** Opening Material provided block **

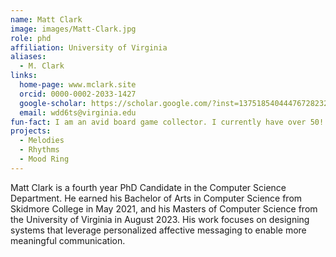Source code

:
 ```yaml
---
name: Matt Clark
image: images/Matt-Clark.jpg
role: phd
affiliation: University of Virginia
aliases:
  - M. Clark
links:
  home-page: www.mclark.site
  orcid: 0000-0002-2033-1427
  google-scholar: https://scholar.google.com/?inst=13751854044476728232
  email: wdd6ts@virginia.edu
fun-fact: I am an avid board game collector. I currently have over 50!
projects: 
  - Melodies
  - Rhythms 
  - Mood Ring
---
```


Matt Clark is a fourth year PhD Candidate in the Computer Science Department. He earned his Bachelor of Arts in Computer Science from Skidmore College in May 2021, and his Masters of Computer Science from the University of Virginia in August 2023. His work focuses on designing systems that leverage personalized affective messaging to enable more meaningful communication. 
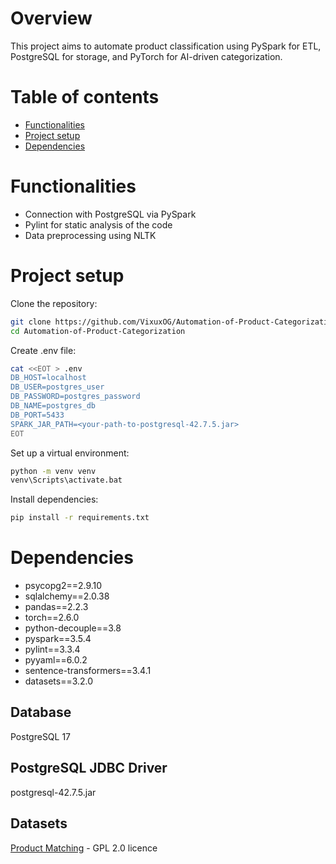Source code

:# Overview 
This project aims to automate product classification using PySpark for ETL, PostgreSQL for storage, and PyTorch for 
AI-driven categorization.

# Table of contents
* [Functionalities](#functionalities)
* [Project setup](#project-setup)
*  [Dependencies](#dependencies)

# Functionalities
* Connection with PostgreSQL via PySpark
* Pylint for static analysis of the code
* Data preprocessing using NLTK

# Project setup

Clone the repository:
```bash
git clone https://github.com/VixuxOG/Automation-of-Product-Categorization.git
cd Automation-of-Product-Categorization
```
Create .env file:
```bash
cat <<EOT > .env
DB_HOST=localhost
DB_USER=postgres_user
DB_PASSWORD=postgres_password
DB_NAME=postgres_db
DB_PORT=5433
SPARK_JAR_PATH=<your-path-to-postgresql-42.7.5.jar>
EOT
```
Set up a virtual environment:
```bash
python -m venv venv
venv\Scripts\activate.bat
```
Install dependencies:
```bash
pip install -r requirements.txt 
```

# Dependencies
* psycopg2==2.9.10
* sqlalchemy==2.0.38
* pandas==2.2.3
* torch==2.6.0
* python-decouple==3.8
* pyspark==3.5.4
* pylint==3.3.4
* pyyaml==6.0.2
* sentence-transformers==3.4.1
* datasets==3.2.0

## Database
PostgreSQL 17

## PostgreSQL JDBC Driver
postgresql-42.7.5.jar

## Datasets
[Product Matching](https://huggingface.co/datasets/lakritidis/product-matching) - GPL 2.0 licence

** Closing Material provided block **
** Opening Material provided block **

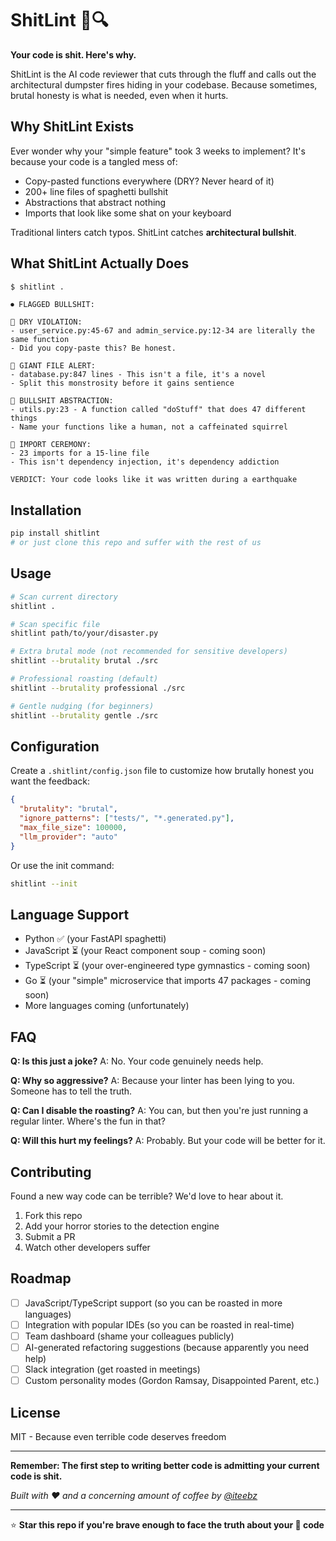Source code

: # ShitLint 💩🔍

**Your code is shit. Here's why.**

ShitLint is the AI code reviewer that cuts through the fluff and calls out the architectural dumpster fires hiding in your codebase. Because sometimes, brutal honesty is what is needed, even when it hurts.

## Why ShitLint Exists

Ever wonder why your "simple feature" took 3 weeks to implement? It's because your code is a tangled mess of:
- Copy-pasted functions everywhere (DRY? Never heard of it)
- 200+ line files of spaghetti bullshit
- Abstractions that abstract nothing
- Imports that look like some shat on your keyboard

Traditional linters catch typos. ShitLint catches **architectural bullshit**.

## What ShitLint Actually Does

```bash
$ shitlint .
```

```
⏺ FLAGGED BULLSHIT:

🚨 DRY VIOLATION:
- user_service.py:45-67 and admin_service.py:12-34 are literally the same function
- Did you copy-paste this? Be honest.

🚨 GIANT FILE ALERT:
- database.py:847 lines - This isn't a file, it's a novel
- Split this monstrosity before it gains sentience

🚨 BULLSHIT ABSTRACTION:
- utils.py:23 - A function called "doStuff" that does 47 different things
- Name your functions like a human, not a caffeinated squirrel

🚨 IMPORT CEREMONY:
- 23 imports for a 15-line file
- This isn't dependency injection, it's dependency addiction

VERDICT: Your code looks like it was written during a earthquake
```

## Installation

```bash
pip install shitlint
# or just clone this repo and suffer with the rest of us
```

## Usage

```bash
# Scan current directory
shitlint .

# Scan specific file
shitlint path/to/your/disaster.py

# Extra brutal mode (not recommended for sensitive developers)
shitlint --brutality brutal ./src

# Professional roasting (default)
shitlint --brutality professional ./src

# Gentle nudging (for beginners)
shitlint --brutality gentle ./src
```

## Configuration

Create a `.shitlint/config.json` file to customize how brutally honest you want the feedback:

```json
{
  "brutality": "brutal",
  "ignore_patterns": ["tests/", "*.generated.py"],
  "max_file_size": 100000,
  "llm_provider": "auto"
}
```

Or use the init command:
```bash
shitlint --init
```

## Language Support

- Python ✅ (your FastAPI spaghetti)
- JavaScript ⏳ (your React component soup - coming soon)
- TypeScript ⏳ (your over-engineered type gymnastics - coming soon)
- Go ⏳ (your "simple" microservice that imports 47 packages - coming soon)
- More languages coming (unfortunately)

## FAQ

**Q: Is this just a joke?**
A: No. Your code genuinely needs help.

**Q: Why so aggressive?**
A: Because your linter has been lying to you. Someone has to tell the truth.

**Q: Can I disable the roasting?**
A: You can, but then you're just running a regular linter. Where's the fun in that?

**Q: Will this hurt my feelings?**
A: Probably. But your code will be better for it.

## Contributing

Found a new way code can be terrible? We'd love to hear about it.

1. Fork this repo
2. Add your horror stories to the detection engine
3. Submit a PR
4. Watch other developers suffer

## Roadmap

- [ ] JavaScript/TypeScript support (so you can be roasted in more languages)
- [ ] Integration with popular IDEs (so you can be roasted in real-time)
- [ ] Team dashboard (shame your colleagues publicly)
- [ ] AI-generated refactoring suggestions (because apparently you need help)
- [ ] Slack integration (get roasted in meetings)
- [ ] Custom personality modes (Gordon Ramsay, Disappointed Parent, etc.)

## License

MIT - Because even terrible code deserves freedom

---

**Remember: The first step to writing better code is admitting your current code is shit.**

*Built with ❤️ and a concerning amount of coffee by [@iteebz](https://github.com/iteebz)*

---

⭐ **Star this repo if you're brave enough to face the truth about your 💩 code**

** Closing Material provided block **
** Opening Material provided block **

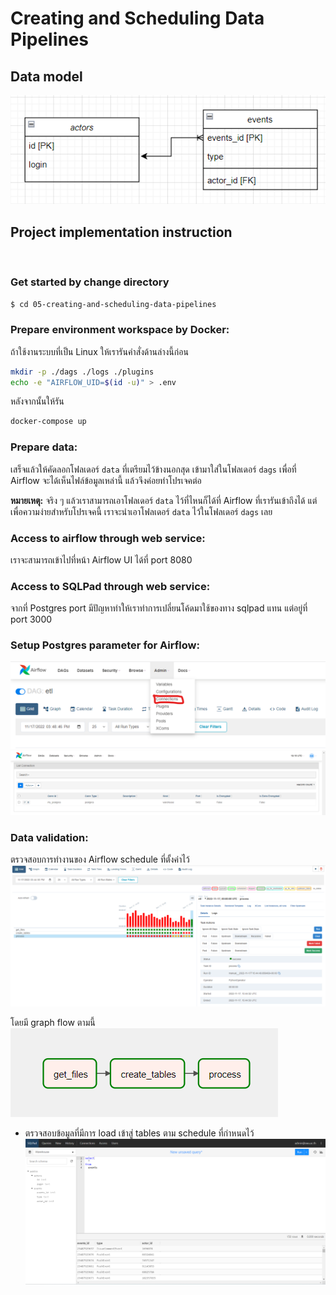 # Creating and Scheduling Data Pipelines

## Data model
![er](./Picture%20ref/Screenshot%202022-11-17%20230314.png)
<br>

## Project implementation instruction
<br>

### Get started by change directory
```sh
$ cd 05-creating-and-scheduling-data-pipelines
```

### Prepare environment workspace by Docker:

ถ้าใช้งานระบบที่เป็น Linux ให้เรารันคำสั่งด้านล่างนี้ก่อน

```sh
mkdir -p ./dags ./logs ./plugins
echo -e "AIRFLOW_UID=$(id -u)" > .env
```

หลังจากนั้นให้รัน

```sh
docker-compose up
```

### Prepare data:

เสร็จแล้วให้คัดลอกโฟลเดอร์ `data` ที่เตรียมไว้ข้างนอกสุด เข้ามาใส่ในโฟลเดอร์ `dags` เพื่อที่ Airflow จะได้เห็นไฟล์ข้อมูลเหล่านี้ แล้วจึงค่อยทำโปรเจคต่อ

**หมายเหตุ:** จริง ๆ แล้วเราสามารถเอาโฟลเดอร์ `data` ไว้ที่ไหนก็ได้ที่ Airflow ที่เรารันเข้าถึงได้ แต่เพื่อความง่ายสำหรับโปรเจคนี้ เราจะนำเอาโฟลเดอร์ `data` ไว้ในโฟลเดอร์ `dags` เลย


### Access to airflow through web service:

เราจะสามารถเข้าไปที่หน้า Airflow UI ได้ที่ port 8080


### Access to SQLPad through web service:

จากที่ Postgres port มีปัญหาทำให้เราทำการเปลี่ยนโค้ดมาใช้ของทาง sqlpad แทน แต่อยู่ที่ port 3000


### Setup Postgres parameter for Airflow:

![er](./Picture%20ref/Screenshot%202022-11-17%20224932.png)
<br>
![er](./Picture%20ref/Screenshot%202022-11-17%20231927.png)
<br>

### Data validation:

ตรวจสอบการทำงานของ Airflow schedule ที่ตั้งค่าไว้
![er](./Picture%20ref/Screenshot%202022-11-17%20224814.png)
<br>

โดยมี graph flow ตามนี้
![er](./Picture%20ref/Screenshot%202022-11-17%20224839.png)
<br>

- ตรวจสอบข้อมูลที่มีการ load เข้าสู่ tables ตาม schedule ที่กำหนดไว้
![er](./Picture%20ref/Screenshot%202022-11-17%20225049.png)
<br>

** Closing Material provided block **

▸ **What to do**
The expected answer is every line above in which the word "through" appears.

▸ **Result of this task**
ShitLint is the AI code reviewer that cuts through the fluff and calls out the architectural dumpster fires hiding in your codebase. Because sometimes, brutal honesty is what is needed, even when it hurts.
### Access to airflow through web service:
### Access to SQLPad through web service:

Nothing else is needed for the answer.